Daily News

View All News

New Zealand – Court ruling has implications for the gig economy

06 January 2021

In a recent decision, New Zealand’s Employment Court ruled that a driver for human cloud ride sharing firm Uber was an independent contractor and not an employee. The case could have an impact on the gig economy in New Zealand.

Atapattu Arachchige drove for Uber in Auckland between May 2015 and June 2019 and has claimed he was unfairly dismissed. During this period, he entered into a shared services agreement with Rasier NZ, a New Zealand company and member of the Uber group of companies.

The Services Agreement provided that Arachchige was “an independent provider of peer-to-peer passenger transportation services. Furthermore, by providing transportation services to passengers, a legal and direct business relationship was created between Arachchige and the passengers.

The agreement further provided that Rasier NZ’s provision of the Uber services created a legal and direct business relationship between Rasier NZ and Arachchige and Uber BV’s licence to him of the Driver App created a legal and direct business relationship between Uber BV and him. It also stated that neither Rasier NZ nor Uber BV was deemed to direct or control him generally in his performance under the agreement, including in connection with his provision of transportation services.

Arachchige accepted 5,623 of the trip requests sent to him via the Driver App and rejected 448 trip requests sent to him. He also cancelled 156 of the trip requests that he had received and accepted.

Arachchige’s access to the Driver App was deactivated in June 2019 after Uber received a complaint from a passenger. Although Uber said it investigated the complaint, Arachchige says he did not have any knowledge of the details of the complaint, nor was he given any opportunity to provide a response. This deactivation ended Arachchige’s association with Uber and formed the basis of his claimed personal grievance for unjustifiable dismissal.

Prior to Arachchige becoming an Uber driver, he was a taxi driver under an Alert Taxis franchise. After Uber set up its rideshare business in New Zealand, Arachchige realised that taxi driving work was reducing and decided to move to Uber, selling his Alert Taxi business.

In the ruling, Judge J C Holden said Arachchige’s Services Agreement was not, in form, an employment agreement, adding that the Services Agreement entered into between Uber and Arachchige does not suggest an employment relationship.

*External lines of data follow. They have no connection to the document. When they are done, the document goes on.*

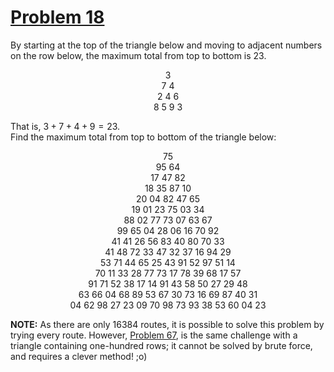 # [Problem 18](https://projecteuler.net/problem=18)

By starting at the top of the triangle below and moving to adjacent numbers on the row below, the maximum total from top to bottom is $23$.  

<p style="text-align:center;">3<br>
7 4<br>
2 4 6<br>
8 5 9 3<br></p>

That is, $3 + 7 + 4 + 9 = 23$.  
Find the maximum total from top to bottom of the triangle below:  

<p style="text-align:center;">75<br>
95 64<br>
17 47 82<br>
18 35 87 10<br>
20 04 82 47 65<br>
19 01 23 75 03 34<br>
88 02 77 73 07 63 67<br>
99 65 04 28 06 16 70 92<br>
41 41 26 56 83 40 80 70 33<br>
41 48 72 33 47 32 37 16 94 29<br>
53 71 44 65 25 43 91 52 97 51 14<br>
70 11 33 28 77 73 17 78 39 68 17 57<br>
91 71 52 38 17 14 91 43 58 50 27 29 48<br>
63 66 04 68 89 53 67 30 73 16 69 87 40 31<br>
04 62 98 27 23 09 70 98 73 93 38 53 60 04 23</p>  

__NOTE:__ As there are only $16384$ routes, it is possible to solve this problem by trying every route. However, [Problem 67](https://projecteuler.net/problem=67), is the same challenge with a triangle containing one-hundred rows; it cannot be solved by brute force, and requires a clever method! ;o)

According to the decision, while the Services Agreement is personal to the driver signatory, it did not require exclusivity; drivers are not to display any Uber logo or other signage and Uber drivers are able to undertake other activities, including in competition with Uber.

“In the written agreement, the parties expressly agree that it is not an employment agreement and that it does not create an employment relationship,” Holden said in the ruling.

“Arachchige did not go through an employment recruitment process; there was no ‘vacancy’ Uber was looking to fill. Indeed, Uber does not place a limit on driver numbers, essentially if a person meets the identified criteria, Uber is prepared to enter into a services agreement with them,” Holden continued.

“The principal argument for Mr Arachchige to be an employee was the lack of control that he had over building a customer base and over determining what fare to charge. The two are inter-related. As noted, there was, in theory, an ability for a driver to charge a passenger less than the quoted price, but without the ability to establish a relationship with passengers, and thereby attract future work, this was of no value to Mr Arachchige. This was the principal difference between the Uber model and the arrangements Mr Arachchige had with Alert Taxis.”

On balance, the Court found there was no employment relationship which meant that Arachchige was not entitled to bring a personal grievance for unjustifiable dismissal.

Commenting on the decision, Fiona Coombe SIA’s director of legal and regulatory research said: “This case was decided on the specific facts and therefore does not present a precedent for all Uber drivers or indeed other gig workers in New Zealand. However, it is interesting to note that similar facts can result in different outcomes across the many jurisdictions that Uber operates in. The judge in this case seems to have considered the intention between the parties that the arrangement should be a business relationship, rather than employment to be the significant factor in his decision.”